Al final llega a su casa, una casa abandonada: no hay mujer, no hay hijas, con la puerta cerrada; y él cae abatido bajo la fuerte tromba de lluvia que arrecia, solo, enfermo y abandonado de todos. Es decir, poco a poco, nos vamos dando cuenta que estamos ante un personaje turbado que despierta del sueño en el que creía vivir, y se encuentran con una realidad malsana y agresiva.

Es una película inquietante, desasosegante, una película en la que al principio todo parece ir a las mil maravillas, pero que es un viaje al fondo del propio ser del personaje, el que es en realidad, no el que dice ser. La decadencia de Ed se inicia cuando se golpea un pie –simbólicamente es un golpe a su mismo ser-, cuando la joven, antigua enamorada lo rechaza. A partir de ahí su recorrido de nadador de piscina en piscina deviene un auténtico tormento, un verdadero calvario en el que cada vez cojea más, cada vez tiene más frío y sus pies se manchan de tierra y sangre hasta acabar al final en el profundo pozo de la farsa encarnada en la soledad.

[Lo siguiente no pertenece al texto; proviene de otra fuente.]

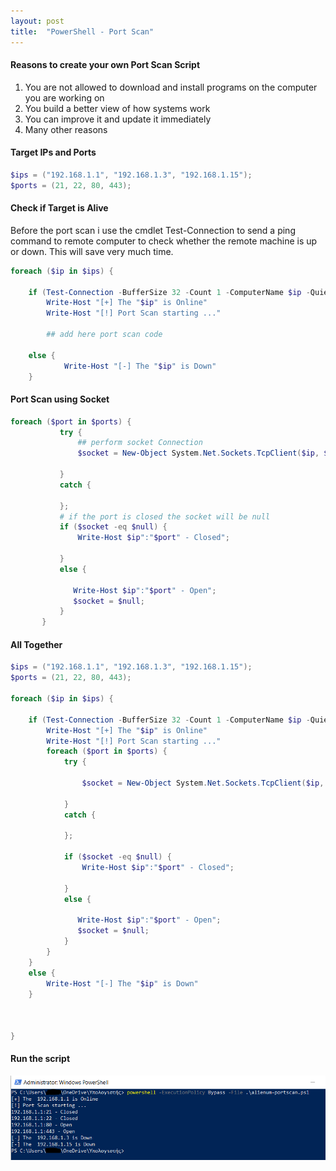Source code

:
 ```yaml
---
layout: post
title:  "PowerShell - Port Scan"
---
```


#### Reasons to create your own Port Scan Script

1. You are not allowed to download and install programs on the computer you are working on
2. You build a better view of how systems work
3. You can improve it and update it immediately
4. Many other reasons

#### Target IPs and Ports

```powershell
$ips = ("192.168.1.1", "192.168.1.3", "192.168.1.15");
$ports = (21, 22, 80, 443);
```

#### Check if Target is Alive

Before the port scan i use the cmdlet Test-Connection to send a ping command to remote computer to check whether the remote machine is up or down. This will save very much time.

```powershell
foreach ($ip in $ips) {

    if (Test-Connection -BufferSize 32 -Count 1 -ComputerName $ip -Quiet) {
        Write-Host "[+] The "$ip" is Online"
        Write-Host "[!] Port Scan starting ..."

        ## add here port scan code

    else {
            Write-Host "[-] The "$ip" is Down"
    }
```

#### Port Scan using Socket

```powershell
foreach ($port in $ports) {
           try {
               ## perform socket Connection
               $socket = New-Object System.Net.Sockets.TcpClient($ip, $port);

           }
           catch {

           };
           # if the port is closed the socket will be null
           if ($socket -eq $null) {
               Write-Host $ip":"$port" - Closed";

           }
           else {

              Write-Host $ip":"$port" - Open";
              $socket = $null;
           }
       }
```

#### All Together

```powershell
$ips = ("192.168.1.1", "192.168.1.3", "192.168.1.15");
$ports = (21, 22, 80, 443);

foreach ($ip in $ips) {

    if (Test-Connection -BufferSize 32 -Count 1 -ComputerName $ip -Quiet) {
        Write-Host "[+] The "$ip" is Online"
        Write-Host "[!] Port Scan starting ..."
        foreach ($port in $ports) {
            try {

                $socket = New-Object System.Net.Sockets.TcpClient($ip, $port);

            }
            catch {

            };

            if ($socket -eq $null) {
                Write-Host $ip":"$port" - Closed";

            }
            else {

               Write-Host $ip":"$port" - Open";
               $socket = $null;
            }
        }
    }
    else {
        Write-Host "[-] The "$ip" is Down"
    }



}
```

#### Run the script

![image]( /assets/img/powershell-scan/1.PNG)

Si la película se ha tomado como forma de severa crítica moral y social, también puede verse, como estoy apuntando, el lado de lo interno, de lo psicológico. De manera que si dejamos por un momento la diatriba hacia afuera, hacia lo social, nos encontramos con un análisis y una crítica hacia lo psicológico, hacia dentro. ¡Cuántas personas viven de falsas mentiras, de creencias infundadas, de imágenes fuera de la realidad. Son individuos, y no son pocos, que caminan al filo de la delgada línea que separa la locura de la cordura; se les suele calificar de “borderlines” o “trastorno límite de la personalidad”, término que utilizó inicialmente el psiquiatra C. Hughes en 1884, y luego el reconocido psicoanalista Adolph Stern en 1938 como forma de diagnóstico de individuos que cuya afección superaba la neurosis pero que no alcanzaban la psicosis. Estos sujetos fronterizos son básicamente inestables emocionalmente, con un tipo de pensamiento dicotómico y relaciones interpersonales desorganizadas y fútiles como apunta otro conocido psicoanalista de nombre Heinz Kohut. Y sobre todo, estos individuos tienen un sentido de identidad con tendencia a la disociación, sujetos «dramático-emocionales». Y así es nuestro personaje Ned Merrill. En ese recorrer piscinas va tomando conciencia de sus fantasías y sus quimeras.

Metafóricamente puede también ser interpretado como un recorrido por las piscinas, que son la vida, desde la juventud y la pujanza, hasta la hasta la vejez, la soledad y la muerte.

A pesar de que tuvo muchos problemas en el rodaje, con cambio de director incluido, estamos ante un film subyugante, agudo, magnífico e intenso. Es un relato del descenso a los infiernos del protagonista, para quien cada piscina es una parte de su propia vida, una vida consumida, una existencia superflua y plagada de mentiras, una vida insustancial.

Película de todo punto recomendable, un icono, una cinta imperdible. Yo la catalogo de parábola magnética con ademanes de cinta de culto.